I have reviewed the memoranda of authority that [has been] furnished me, and I have considered the stipulated facts. Based upon my review of the authorities and the stipulated facts, including the facts alleged in the bill of complaint taken as true, I overrule the demurrer. The defendants make their demurrer on two grounds. First, the defendants argue that they are immune from injunction in a nuisance action because it is established in Virginia that a governmental body cannot be enjoined from performing an authorized act; and as a public contractor, the defendants maintain this immunity. Next, the defendants argue that the definition of nuisance in § 15.1-29.21 of the Code of Virginia (1950), as amended, is too indefinite, uncertain, and vague, and therefore violates the due process clauses of both the United States Constitution and the Constitution of the Commonwealth of Virginia.
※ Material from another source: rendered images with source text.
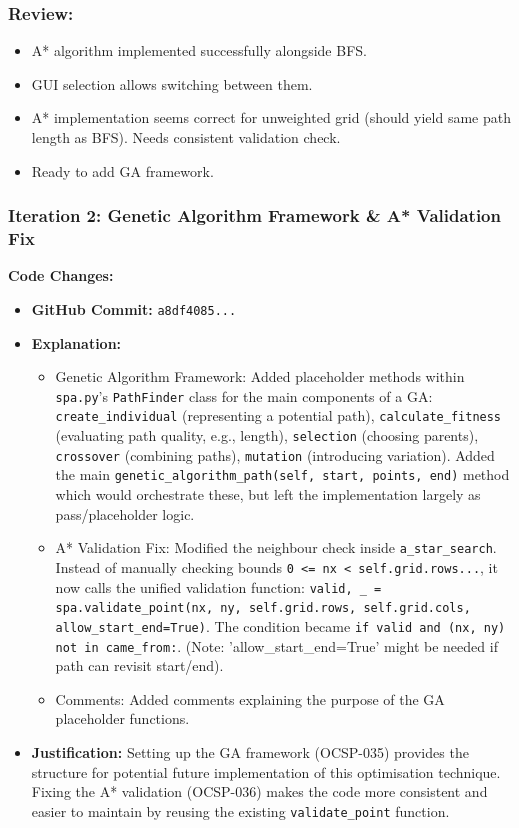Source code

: \subsubsection{Review:}
\begin{itemize}
	\item A* algorithm implemented successfully alongside BFS.
	\item GUI selection allows switching between them.
	\item A* implementation seems correct for unweighted grid (should yield same path length as BFS). Needs consistent validation check.
	\item Ready to add GA framework.
\end{itemize}

\newpage

\subsubsection{Iteration 2: Genetic Algorithm Framework \& A* Validation Fix}

\textbf{Code Changes:}
\begin{itemize}
	\item \textbf{GitHub Commit:} \verb|a8df4085...|
	\item \textbf{Explanation:}
	\begin{itemize}
		\item Genetic Algorithm Framework: Added placeholder methods within \verb|spa.py|'s \verb|PathFinder| class for the main components of a GA: \verb|create_individual| (representing a potential path), \verb|calculate_fitness| (evaluating path quality, e.g., length), \verb|selection| (choosing parents), \verb|crossover| (combining paths), \verb|mutation| (introducing variation). Added the main \verb|genetic_algorithm_path(self, start, points, end)| method which would orchestrate these, but left the implementation largely as pass/placeholder logic.
		\item A* Validation Fix: Modified the neighbour check inside \verb|a_star_search|. Instead of manually checking bounds \verb|0 <= nx < self.grid.rows...|, it now calls the unified validation function: \verb|valid, _ = spa.validate_point(nx, ny, self.grid.rows, self.grid.cols, allow_start_end=True)|. The condition became \verb|if valid and (nx, ny) not in came_from:|. (Note: 'allow_start_end=True' might be needed if path can revisit start/end).
		\item Comments: Added comments explaining the purpose of the GA placeholder functions.
	\end{itemize}
	\item \textbf{Justification:} Setting up the GA framework (OCSP-035) provides the structure for potential future implementation of this optimisation technique. Fixing the A* validation (OCSP-036) makes the code more consistent and easier to maintain by reusing the existing \verb|validate_point| function.
\end{itemize}

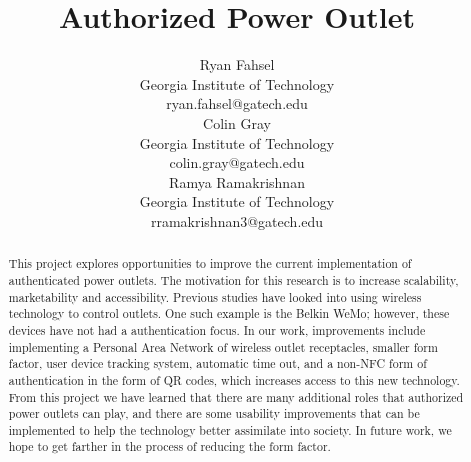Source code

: \documentclass{sigchi}
\begin{document}
\title{Authorized Power Outlet}

\author{
  \alignauthor Ryan Fahsel\\
    \affaddr Georgia Institute of Technology\\
    \email ryan.fahsel@gatech.edu\\
  \alignauthor Colin Gray\\
    \affaddr Georgia Institute of Technology\\
    \email colin.gray@gatech.edu\\
  \alignauthor Ramya Ramakrishnan\\
    \affaddr Georgia Institute of Technology\\
    \email rramakrishnan3@gatech.edu\\
}

\maketitle

\begin{abstract}
This project explores opportunities to improve the current implementation of authenticated power outlets. The motivation for this research is to increase scalability, marketability and accessibility.  Previous studies have looked into using wireless technology to control outlets. One such example is the Belkin WeMo; however, these devices have not had a authentication focus. In our work, improvements include implementing a Personal Area Network of wireless outlet receptacles, smaller form factor, user device tracking system, automatic time out, and a non-NFC form of authentication in the form of QR codes, which increases access to this new technology. From this project we have learned that there are many additional roles that authorized power outlets can play, and there are some usability improvements that can be implemented to help the technology better assimilate into society. In future work, we hope to get farther in the process of reducing the form factor.
\end{abstract}

\end{document}
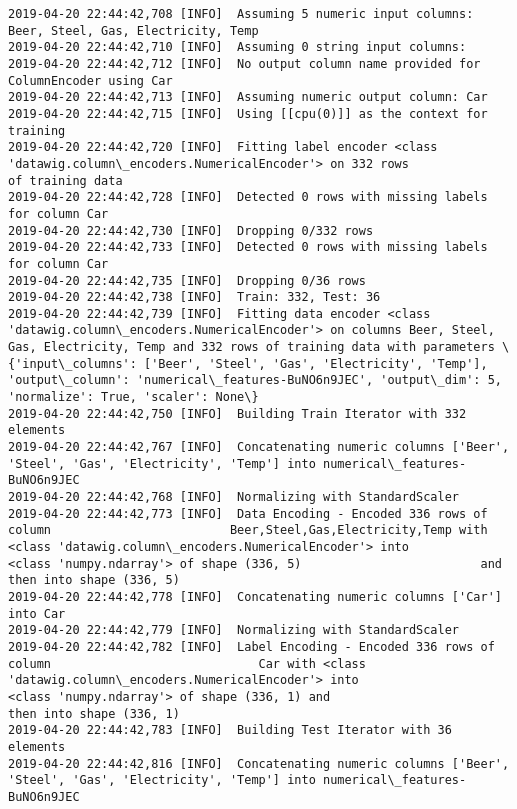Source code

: \documentclass[11pt]{article}
\begin{document}
    \begin{Verbatim}[commandchars=\\\{\}]
2019-04-20 22:44:42,708 [INFO]  Assuming 5 numeric input columns: Beer, Steel, Gas, Electricity, Temp
2019-04-20 22:44:42,710 [INFO]  Assuming 0 string input columns: 
2019-04-20 22:44:42,712 [INFO]  No output column name provided for ColumnEncoder using Car
2019-04-20 22:44:42,713 [INFO]  Assuming numeric output column: Car
2019-04-20 22:44:42,715 [INFO]  Using [[cpu(0)]] as the context for training
2019-04-20 22:44:42,720 [INFO]  Fitting label encoder <class 'datawig.column\_encoders.NumericalEncoder'> on 332 rows                             of training data
2019-04-20 22:44:42,728 [INFO]  Detected 0 rows with missing labels                         for column Car
2019-04-20 22:44:42,730 [INFO]  Dropping 0/332 rows
2019-04-20 22:44:42,733 [INFO]  Detected 0 rows with missing labels                         for column Car
2019-04-20 22:44:42,735 [INFO]  Dropping 0/36 rows
2019-04-20 22:44:42,738 [INFO]  Train: 332, Test: 36
2019-04-20 22:44:42,739 [INFO]  Fitting data encoder <class 'datawig.column\_encoders.NumericalEncoder'> on columns Beer, Steel, Gas, Electricity, Temp and 332 rows of training data with parameters \{'input\_columns': ['Beer', 'Steel', 'Gas', 'Electricity', 'Temp'], 'output\_column': 'numerical\_features-BuNO6n9JEC', 'output\_dim': 5, 'normalize': True, 'scaler': None\}
2019-04-20 22:44:42,750 [INFO]  Building Train Iterator with 332 elements
2019-04-20 22:44:42,767 [INFO]  Concatenating numeric columns ['Beer', 'Steel', 'Gas', 'Electricity', 'Temp'] into numerical\_features-BuNO6n9JEC
2019-04-20 22:44:42,768 [INFO]  Normalizing with StandardScaler
2019-04-20 22:44:42,773 [INFO]  Data Encoding - Encoded 336 rows of column                         Beer,Steel,Gas,Electricity,Temp with <class 'datawig.column\_encoders.NumericalEncoder'> into                         <class 'numpy.ndarray'> of shape (336, 5)                         and then into shape (336, 5)
2019-04-20 22:44:42,778 [INFO]  Concatenating numeric columns ['Car'] into Car
2019-04-20 22:44:42,779 [INFO]  Normalizing with StandardScaler
2019-04-20 22:44:42,782 [INFO]  Label Encoding - Encoded 336 rows of column                             Car with <class 'datawig.column\_encoders.NumericalEncoder'> into                             <class 'numpy.ndarray'> of shape (336, 1) and                             then into shape (336, 1)
2019-04-20 22:44:42,783 [INFO]  Building Test Iterator with 36 elements
2019-04-20 22:44:42,816 [INFO]  Concatenating numeric columns ['Beer', 'Steel', 'Gas', 'Electricity', 'Temp'] into numerical\_features-BuNO6n9JEC

\end{Verbatim}
\end{document}
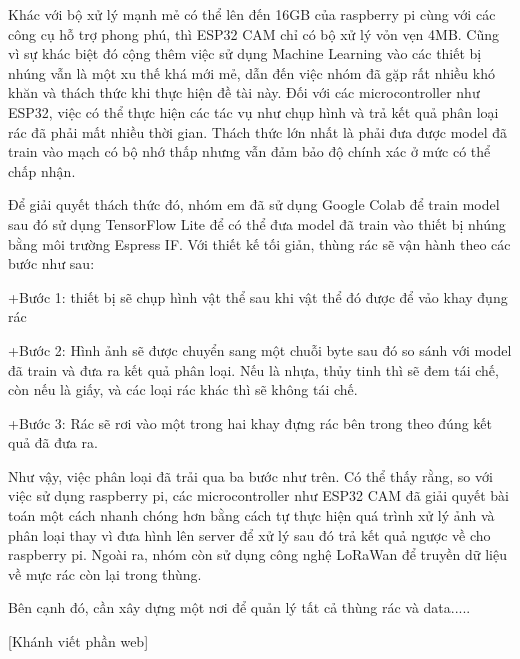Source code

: Khác với bộ xử lý mạnh mẻ có thể lên đến 16GB của raspberry pi cùng với các công cụ hỗ trợ phong phú, thì ESP32 CAM chỉ có bộ xử lý vỏn vẹn 4MB.
Cũng vì sự khác biệt đó cộng thêm việc sử dụng Machine Learning vào các thiết bị nhúng vẫn là một xu thế khá mới mẻ, dẫn đến việc nhóm đã gặp rất nhiều khó khăn và thách thức khi thực hiện đề tài này.
Đối với các microcontroller như ESP32, việc có thể thực hiện các tác vụ như chụp hình và trả kết quả phân loại rác đã phải mất nhiều thời gian.
Thách thức lớn nhất là phải đưa được model đã train vào mạch có bộ nhớ thấp nhưng vẫn đảm bảo độ chính xác ở mức có thể chấp nhận. 

Để giải quyết thách thức đó, nhóm em đã sử dụng Google Colab để train model sau đó sử dụng TensorFlow Lite để có thể đưa model đã train vào thiết bị nhúng bằng môi trường Espress IF.
Với thiết kế tối giản, thùng rác sẽ vận hành theo các bước như sau: 

+Bước 1: thiết bị sẽ chụp hình vật thể sau khi vật thể đó được để vảo khay đụng rác

+Bước 2: Hình ảnh sẽ được chuyển sang một chuỗi byte sau đó so sánh với model đã train và đưa ra kết quả phân loại.
Nếu là nhựa, thủy tinh thì sẽ đem tái chế, còn nếu là giấy, và các loại rác khác thì sẽ không tái chế.

+Bước 3: Rác sẽ rơi vào một trong hai khay đựng rác bên trong theo đúng kết quả đã đưa ra.

Như vậy, việc phân loại đã trải qua ba bước như trên.
Có thể thấy rằng, so với việc sử dụng raspberry pi, các microcontroller như ESP32 CAM đã giải quyết bài toán một cách nhanh chóng hơn bằng cách tự thực hiện quá trình xử lý ảnh và phân loại thay vì đưa hình lên server để xử lý sau đó trả kết quả ngược về cho raspberry pi.
Ngoài ra, nhóm còn sử dụng công nghệ LoRaWan để truyền dữ liệu về mực rác còn lại trong thùng.


Bên cạnh đó, cần xây dựng một nơi để quản lý tất cả thùng rác và data.....

[Khánh viết phần web]










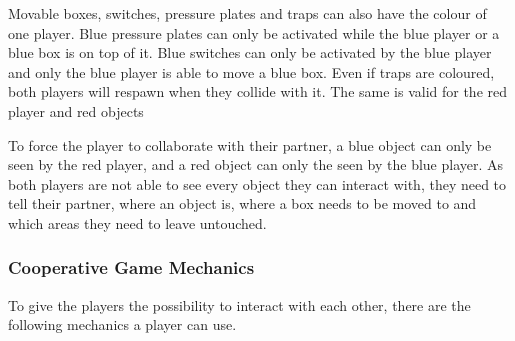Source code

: Movable boxes, switches, pressure plates and traps can also have the colour of one player. 
Blue pressure plates can only be activated while the blue player or a blue box is on top of it.
Blue switches can only be activated by the blue player and only the blue player is able to move a blue box.
Even if traps are coloured, both players will respawn when they collide with it.
The same is valid for the red player and red objects

To force the player to collaborate with their partner, a blue object can only be seen by the red player, and a red object can only the seen by the blue player. As both players are not able to see every object they can interact with, they need to tell their partner, where an object is, where a box needs to be moved to and which areas they need to leave untouched.

\subsubsection{Cooperative Game Mechanics}
\label{Cooperative game mechanics}

To give the players the possibility to interact with each other, there are the following mechanics a player can use.


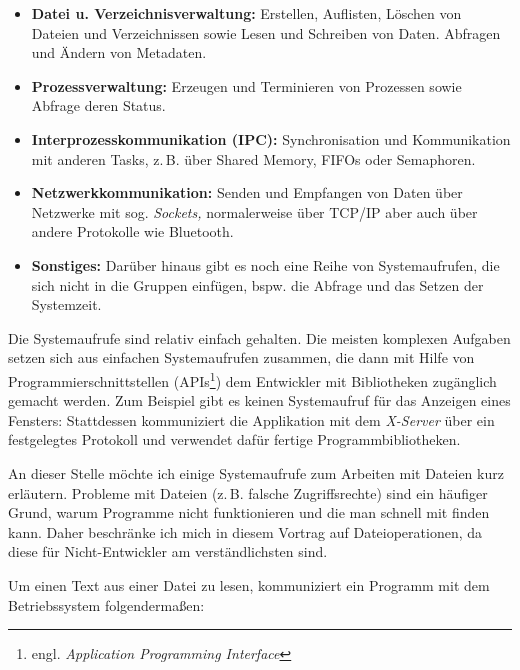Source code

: \begin{itemize}
  \item \textbf{Datei u. Verzeichnisverwaltung:} Erstellen, Auflisten, Löschen von Dateien und 
    Verzeichnissen sowie Lesen und Schreiben von Daten. Abfragen und Ändern von Metadaten.
  \item \textbf{Prozessverwaltung:} Erzeugen und Terminieren von Prozessen sowie Abfrage deren 
   Status.
  \item \textbf{Interprozesskommunikation (IPC):} Synchronisation und Kommunikation mit anderen
    Tasks, z.\,B. über Shared Memory, FIFOs oder Semaphoren.
  \item \textbf{Netzwerkkommunikation:} Senden und Empfangen von Daten über Netzwerke mit sog.
   \emph{Sockets,} normalerweise über TCP/IP aber auch über andere Protokolle wie Bluetooth.
  \item \textbf{Sonstiges:} Darüber hinaus gibt es noch eine Reihe von Systemaufrufen, die sich
    nicht in die Gruppen einfügen, bspw. die Abfrage und das Setzen der Systemzeit.
\end{itemize}

Die Systemaufrufe sind relativ einfach gehalten. Die meisten komplexen Aufgaben setzen sich aus
einfachen Systemaufrufen zusammen, die dann mit Hilfe von Programmierschnittstellen (APIs\footnote{
engl. \emph{Application Programming Interface}}) dem Entwickler mit Bibliotheken zugänglich gemacht
werden. Zum Beispiel gibt es keinen Systemaufruf für das Anzeigen eines Fensters: Stattdessen
kommuniziert die Applikation mit dem \emph{X-Server} über ein festgelegtes Protokoll und verwendet
dafür fertige Programmbibliotheken.


An dieser Stelle möchte ich einige Systemaufrufe zum Arbeiten mit Dateien kurz erläutern. Probleme
mit Dateien (z.\,B. falsche Zugriffsrechte) sind ein häufiger Grund, warum Programme nicht
funktionieren und die man schnell mit \strace{} finden kann. Daher beschränke ich mich in diesem
Vortrag auf Dateioperationen, da diese für Nicht-Entwickler am verständlichsten sind.

Um einen Text aus einer Datei zu lesen, kommuniziert ein Programm mit dem Betriebssystem
folgendermaßen:

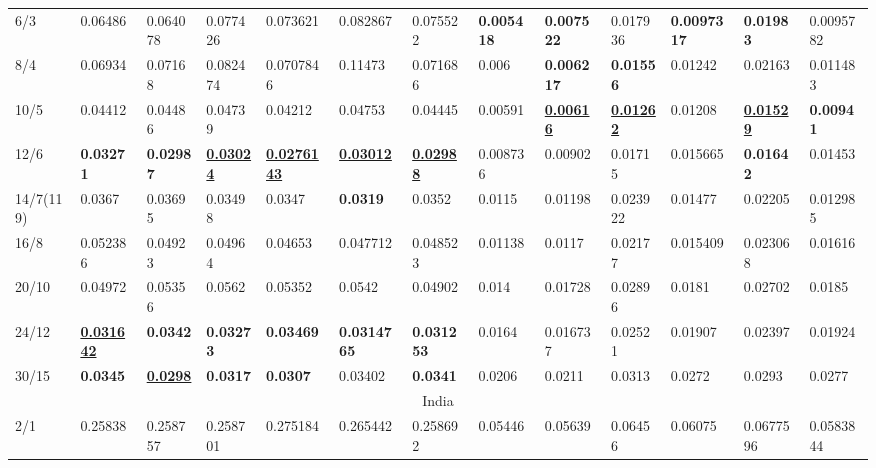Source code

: \begin{landscape}
\begin{table}[]
{\begin{tabular}{@{}lllllllllllll@{}}
6/3 & 0.06486 & 0.064078 & 0.077426 & 0.073621 & 0.082867 & 0.075522 & {\color[HTML]{32CB00} \textbf{0.005418}} & {\color[HTML]{34FF34} \textbf{0.007522}} & 0.017936 & {\color[HTML]{34FF34} \textbf{0.0097317}} & {\color[HTML]{34FF34} \textbf{0.01983}} & 0.0095782 \\
8/4 & 0.06934 & 0.07168 & 0.082474 & 0.0707846 & 0.11473 & 0.071686 & 0.006 & {\color[HTML]{32CB00} \textbf{0.006217}} & {\color[HTML]{34FF34} \textbf{0.01556}} & 0.01242 & 0.02163 & 0.011483 \\
10/5 & 0.04412 & 0.04486 & 0.04739 & 0.04212 & 0.04753 & 0.04445 & 0.00591 & {\color[HTML]{009901} {\ul\textbf{0.00616}}} & {\color[HTML]{009901} {\ul\textbf{0.01262}}} & 0.01208 & {\color[HTML]{009901} {\ul\textbf{0.01529}}} & {\color[HTML]{34FF34} \textbf{0.00941}} \\
12/6 & {\color[HTML]{32CB00} \textbf{0.03271}} & {\color[HTML]{32CB00} \textbf{0.02987}} & {\color[HTML]{009901} {\ul\textbf{0.03024}}} & {\color[HTML]{009901} {\ul\textbf{0.0276143}}} & {\color[HTML]{009901} {\ul\textbf{0.03012}}} & {\color[HTML]{009901} {\ul\textbf{0.02988}}} & 0.008736 & 0.00902 & 0.01715 & 0.015665 & {\color[HTML]{32CB00} \textbf{0.01642}} & 0.01453 \\
14/7(119\textendash0) & 0.0367 & 0.03695 & 0.03498 & 0.0347 & {\color[HTML]{34FF34} \textbf{0.0319}} & 0.0352 & 0.0115 & 0.01198 & 0.023922 & 0.01477 & 0.02205 & 0.012985 \\
16/8 & 0.052386 & 0.04923 & 0.04964 & 0.04653 & 0.047712 & 0.048523 & 0.01138 & 0.0117 & 0.02177 & 0.015409 & 0.023068 & 0.01616 \\
20/10 & 0.04972 & 0.05356 & 0.0562 & 0.05352 & 0.0542 & 0.04902 & 0.014 & 0.01728 & 0.02896 & 0.0181 & 0.02702 & 0.0185 \\
24/12 & {\color[HTML]{009901} {\ul\textbf{0.031642}}} & {\color[HTML]{34FF34} \textbf{0.0342}} & {\color[HTML]{34FF34} \textbf{0.03273}} & {\color[HTML]{34FF34} \textbf{0.03469}} & {\color[HTML]{32CB00} \textbf{0.0314765}} & {\color[HTML]{32CB00} \textbf{0.031253}} & 0.0164 & 0.016737 & 0.02521 & 0.01907 & 0.02397 & 0.01924 \\
30/15 & {\color[HTML]{34FF34} \textbf{0.0345}} & {\color[HTML]{009901} {\ul\textbf{0.0298}}} & {\color[HTML]{32CB00} \textbf{0.0317}} & {\color[HTML]{32CB00} \textbf{0.0307}} & 0.03402 & {\color[HTML]{34FF34} \textbf{0.0341}} & 0.0206 & 0.0211 & 0.0313 & 0.0272 & 0.0293 & 0.0277 \\ \midrule
\multicolumn{13}{c}{India} \\ \midrule
2/1 & 0.25838 & 0.258757 & 0.258701 & 0.275184 & 0.265442 & 0.258692 & 0.05446 & 0.05639 & 0.06456 & 0.06075 & 0.0677596 & 0.0583844 \\

\end{tabular}}
\end{table}
\end{landscape}
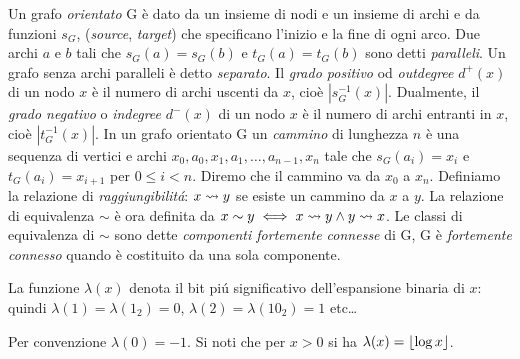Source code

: Un grafo \textit{orientato} G è dato da un insieme di nodi  e un insieme di archi  e da funzioni $s_G$,  (\textit{source}, \textit{target}) che specificano l'inizio e la fine di ogni arco. Due archi $a$ e $b$ tali che $s_G(a) = s_G(b)$ e $t_G(a) = t_G(b)$ sono detti \textit{paralleli}. Un grafo senza archi paralleli è detto \textit{separato}. Il \textit{grado positivo} od \textit{outdegree} $d^+(x)$ di un nodo $x$ è il numero di archi uscenti da $x$, cioè $|s_G^{-1}(x)|$. Dualmente, il \textit{grado negativo} o \textit{indegree} $d^-(x)$ di un nodo $x$ è il numero di archi entranti in $x$, cioè $|t_G^{-1}(x)|$. In un grafo orientato G un \textit{cammino} di lunghezza $n$ è una sequenza di vertici e archi $x_0, a_0, x_1, a_1, \dots, a_{n - 1}, x_n$ tale che $s_G(a_i) = x_i$ e $t_G(a_i) = x_{i + 1}$ per $0 \leq i < n$. Diremo che il cammino va da $x_0$ a $x_n$.
Definiamo la relazione di \textit{raggiungibilitá}: $x \mathrel{\leadsto} y$ se esiste un cammino da $x$ a $y$. La relazione di equivalenza $\sim$ è ora definita da $x \sim y \iff x \mathrel{\leadsto} y \land y \mathrel{\leadsto} x$. Le classi di equivalenza di $\sim$ sono dette \textit{componenti fortemente connesse} di G, G è \textit{fortemente connesso} quando è costituito da una sola componente.

La funzione $\lambda(x)$ denota il bit piú significativo dell'espansione binaria di $x$: quindi $\lambda(1) = \lambda(1_2) = 0$, $\lambda(2) = \lambda(10_2) = 1$ etc\dots

Per convenzione $\lambda(0) = -1$. Si noti che per $x > 0$ si ha $\lambda(x) = \left\lfloor \log{x} \right\rfloor$.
This Court cannot agree that the government (or a government contractor) is immune from injunction in a nuisance action. The defendants have cited three cases in support of this proposition. In City of Newport News v. Hertzler, 216 Va. 587, 221 S.E.2d 146 (1976), the Circuit Court of Newport News issued an injunction against the *99City for the operation of a public park. The Supreme Court of Virginia reversed. Citing Portsmouth v. Weiss, 145 Va. 94, 109, 133 S.E. 781, 786 (1926), the Court held that a municipal corporation has no immunity from creating and maintaining a nuisance, where the act complained of is not authorized by law. (emphasis added) 216 Va. at 592-593. In Newport News v. Hertzler, the Court reversed the decree of the lower court granting injunctive relief because the decree of the lower court was without sufficient evidence to support the decree. The Court in Newport News v. Hertzler did not hold that municipal corporations are immune from injunctions in nuisance actions. To the contrary, the Court established a test to determine whether or not a government entity is immune in nuisance actions. In Newport News v. Hertzler, 216 Va. 587, 595, the Court stated:
where a municipality has the right to operate a particular facility, such operation ordinarily would not constitute an actionable nuisance unless it was negligently performed.
In Virginia Beach v. Steel Fishing Pier, 212 Va. 425, 184 S.E.2d 749 (1971), the Circuit Court of Virginia Beach granted a judgment against the City of Virginia Beach for establishing jetties which interfered with a private fishing pier. The Court reversed the trial court and held that where the acts charged to be a nuisance were lawfully authorized and done without negligence, no action could stand against the city. 212 Va. at 427.
This same rule was affirmed by the Supreme Court of Virginia in Taylor v. City of Charlottesville, 240 Va. 367, 373, 397 S.E.2d 832 (1990). This case involved a damage case for the maintenance of a city street.
In Portsmouth v. Weiss, 145 Va. 94, the Supreme Court of Virginia held that a municipal corporation does not have immunity from creating or maintaining a nuisance.
The only distinction between the instant case and the cases cited above is that the instant case involves an allegation of a public nuisance, rather than a private nuisance. This Court can find no rational distinction between immunity from a public nuisance and immunity from a private nuisance.
*100Because this Court has ruled that governmental immunity, under certain facts, does not apply to the maintenance of a nuisance, it is not necessary to determine whether or not the defendants constitute a public contractor that shares the government’s immunity from injunction. The Court notes, parenthetically, that it appears that a public contractor does share in governmental immunity if that immunity applies. Therefore, in the instant case, it is a factual issue whether or not the defendants constitute a government contractor which may share in governmental immunity.
The second issue raised in the demurrer of the defendants is whether or not the nuisance in § 15.1-29.21 of the Code of Virginia is unconstitutionally indefinite, uncertain and vague. By its very nature, the term "nuisance" does not allow an exact definition. However, the term has been defined by the Supreme Court of Virginia. National Energy Corporation v. O’Quinn, 223 Va. 83, 286 S.E.2d 181 (1982); City of Virginia Beach v. Murphy, 239 Va. 353 (1990); and Barnes v. Quarries, Inc., 204 Va. 414, 417, 132 S.E.2d 395, 397 (1963).
Accordingly, it is the holding of this Court that terms nuisance and private nuisance have been defined under the common law of the State of Virginia, and therefore, the statute is not unconstitutionally vague.
Mr. Shreve will draw an order overruling the demurrer.